We then show the leak of worker location during tasking and reporting. To gain a competitive advantage, a worker may wish to not disclose locations of his visits to other workers and requesters. The task status (Fig. 7.2c) infers that the worker, referred to as Bob, was at the pick-up and drop-off locations of the task during the 1-h period between his assigned time and his completed time. The risk of precisely inferring Bob’s locations is even higher for time-sensitive tasks such as delivery and help at home, which requires him to meet requesters in-person at a specific place and time. This inference attack shows that TaskRabbit does not guarantee privacy protection for the pull mode in Sect. 7.3.1, which says that Bob’s locations are private to the server and only requesters who have their tasks performed by Bob should know his locations. In addition, one can also see much more information about Bob, including his previously performed tasks (Fig. 7.2d) and all reviews from the requesters who hired him. These associations between Bob and his performed tasks indicate that the assignment links and reporting links are known to the server.

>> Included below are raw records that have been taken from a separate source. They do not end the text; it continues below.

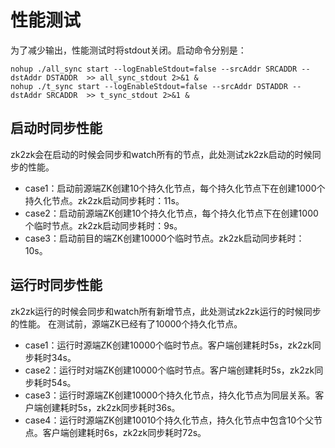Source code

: # 性能测试
为了减少输出，性能测试时将stdout关闭。启动命令分别是：
```
nohup ./all_sync start --logEnableStdout=false --srcAddr SRCADDR --dstAddr DSTADDR  >> all_sync_stdout 2>&1 &
nohup ./t_sync start --logEnableStdout=false --srcAddr DSTADDR --dstAddr SRCADDR  >> t_sync_stdout 2>&1 &
```

## 启动时同步性能
zk2zk会在启动的时候会同步和watch所有的节点，此处测试zk2zk启动的时候同步的性能。
- case1：启动前源端ZK创建10个持久化节点，每个持久化节点下在创建1000个持久化节点。zk2zk启动同步耗时：11s。
- case2：启动前源端ZK创建10个持久化节点，每个持久化节点下在创建1000个临时节点。zk2zk启动同步耗时：9s。
- case3：启动前目的端ZK创建10000个临时节点。zk2zk启动同步耗时：10s。

## 运行时同步性能
zk2zk运行的时候会同步和watch所有新增节点，此处测试zk2zk运行的时候同步的性能。
在测试前，源端ZK已经有了10000个持久化节点。

- case1：运行时源端ZK创建10000个临时节点。客户端创建耗时5s，zk2zk同步耗时34s。
- case2：运行时对端ZK创建10000个临时节点。客户端创建耗时5s，zk2zk同步耗时54s。
- case3：运行时源端ZK创建10000个持久化节点，持久化节点为同层关系。客户端创建耗时5s，zk2zk同步耗时36s。
- case4：运行时源端ZK创建10010个持久化节点，持久化节点中包含10个父节点。客户端创建耗时6s，zk2zk同步耗时72s。
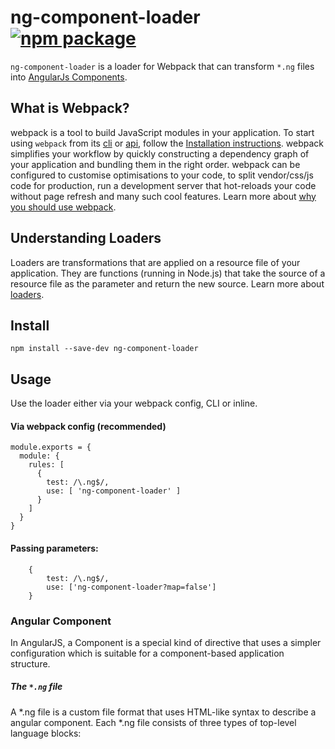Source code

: # ng-component-loader [![npm package](https://img.shields.io/npm/v/ng-component-loader.svg)](https://www.npmjs.com/package/ng-component-loader)

`ng-component-loader` is a loader for Webpack that can transform `*.ng` files into [AngularJs Components](https://docs.angularjs.org/guide/component).

## What is Webpack?

webpack is a tool to build JavaScript modules in your application. To start using `webpack` from its [cli](https://webpack.js.org/api/cli) or [api](https://webpack.js.org/api/node), follow the [Installation instructions](https://webpack.js.org/guides/installation).
webpack simplifies your workflow by quickly constructing a dependency graph of your application and bundling them in the right order. webpack can be configured to customise optimisations to your code, to split vendor/css/js code for production, run a development server that hot-reloads your code without page refresh and many such cool features. Learn more about [why you should use webpack](https://webpack.js.org/guides/why-webpack).

## Understanding Loaders 

Loaders are transformations that are applied on a resource file of your application. They are functions (running in Node.js) that take the source of a resource file as the parameter and return the new source.
Learn more about [loaders](https://webpack.js.org/concepts/loaders/).

## Install

```
npm install --save-dev ng-component-loader 
```

## Usage

Use the loader either via your webpack config, CLI or inline.

#### Via webpack config (recommended)

```
module.exports = {
  module: {
    rules: [
      {
        test: /\.ng$/,
        use: [ 'ng-component-loader' ]
      }
    ]
  }
}
```

#### Passing parameters: 

```
	{
        test: /\.ng$/, 
        use: ['ng-component-loader?map=false']
    }
```

### Angular Component

In AngularJS, a Component is a special kind of directive that uses a simpler configuration which is suitable for a component-based application structure. 

##### The `*.ng` file

A *.ng file is a custom file format that uses HTML-like syntax to describe a angular component. Each *.ng file consists of three types of top-level language blocks: <template>, <script>, and <style>:

```html
<!-- ./src/components/my-component.ng -->
<template>
    <h1>My component {{ $ctrl.description }}</h1>
</template>

<style>
    h1 {
        color: #8f8f8f;
    }
</style>

<script>

    module.exports = {
        controller: () => {
            this.description = 'AngularJs';
        }
    };

</script>
```

ng-component-loader will parse the file, extract each language block, pipe them through other loaders if necessary, and finally assemble them back into a CommonJS module whose module.exports is a ng component options object.

### Language Blocks

#### `<template>`

- Default language: `html`.

- Each `*.ng` file can contain at most one `<template>` block at a time.

- Contents will be extracted as a string and used as the `template` option for the compiled Vue component.

#### `<script>`

- Default language: `js` (ES2015 is supported automatically if `babel-loader` or `buble-loader` is detected).

- Each `*.ng` file can contain at most one `<script>` block at a time.

- The script is executed in a CommonJS like environment (just like a normal `.js` module bundled via Webpack), which means you can `require()` other dependencies. And with ES2015 support, you can also use the `import` and `export` syntax.

```js
    // tag script inside ng file ./src/components/my-component.ng
    exports default {
        controller: () => {
            this.description = 'AngularJs';
        }
    };
```
Registering your component:

```js
import * as angular from 'angular';

import myComponent from './components/my-component.ng';

angular.module('app', []).component('myComponent', myComponent);
```

You can also return an array with the component data. The first item represents the component name and the second component options.

```js
    // tag script inside ng file ./src/components/my-component.ng
    exports default ['myComponent', {
        controller: () => {
            this.description = 'AngularJs';
        }
    }];
```

Registering:

```js
import * as angular from 'angular';

import myComponent from './components/my-component.ng';

angular.module('app', []).component.apply(this, myComponent);

// ES2015
// .component(...myComponent)
```

#### `<style>`
tra
- Default Language: `css`.

- Multiple `<style>` tags are supported in a single `*.vue` file.

- A `<style>` tag can have `scoped` or `module` attributes (see [Scoped CSS](../features/scoped-css.md) and [CSS Modules](../features/css-modules.md)) to help encapsulating the styles to the current component. Multiple `<style>` tags with different encapsulation modes can be mixed in the same component.

- By default, contents will be extracted and dynamically inserted into the document's `<head>` as an actual `<style>` tag using `style-loader`. It's also possible to [configure Webpack so that all styles in all components are extracted into a single CSS file](../configurations/extract-css.md).

#### The component

```html
<my-component></my-component>
```

### Syntax Highlighting

You can treat `*.ng` files as HTML in your editor.

### License

[MIT](http://opensource.org/licenses/MIT)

Among Bob’s requesters, we randomly picked one named Alice. We further show that her home location can be learned by tracking her task requests. We searched for household tasks that Alice requested in the past; three of them are shown in Table 7.2. These tasks were in the proximity of each other and likely situated at her home. Our hypothesis is that the tasks’ locations were randomly cloaked such that the cloaking regions covered the actual location of the tasks. The location must be in the overlapped area using triangulation. We validated our hypothesis by confirming that the location of another task, whose location was known, is within the overlapped region. This attack suggests that the more task requests are posted, the more accurately their locations can be learned. This simple attack is against the threat model, which states that the locations of Alice’s tasks should only be revealed to the workers who performed her tasks.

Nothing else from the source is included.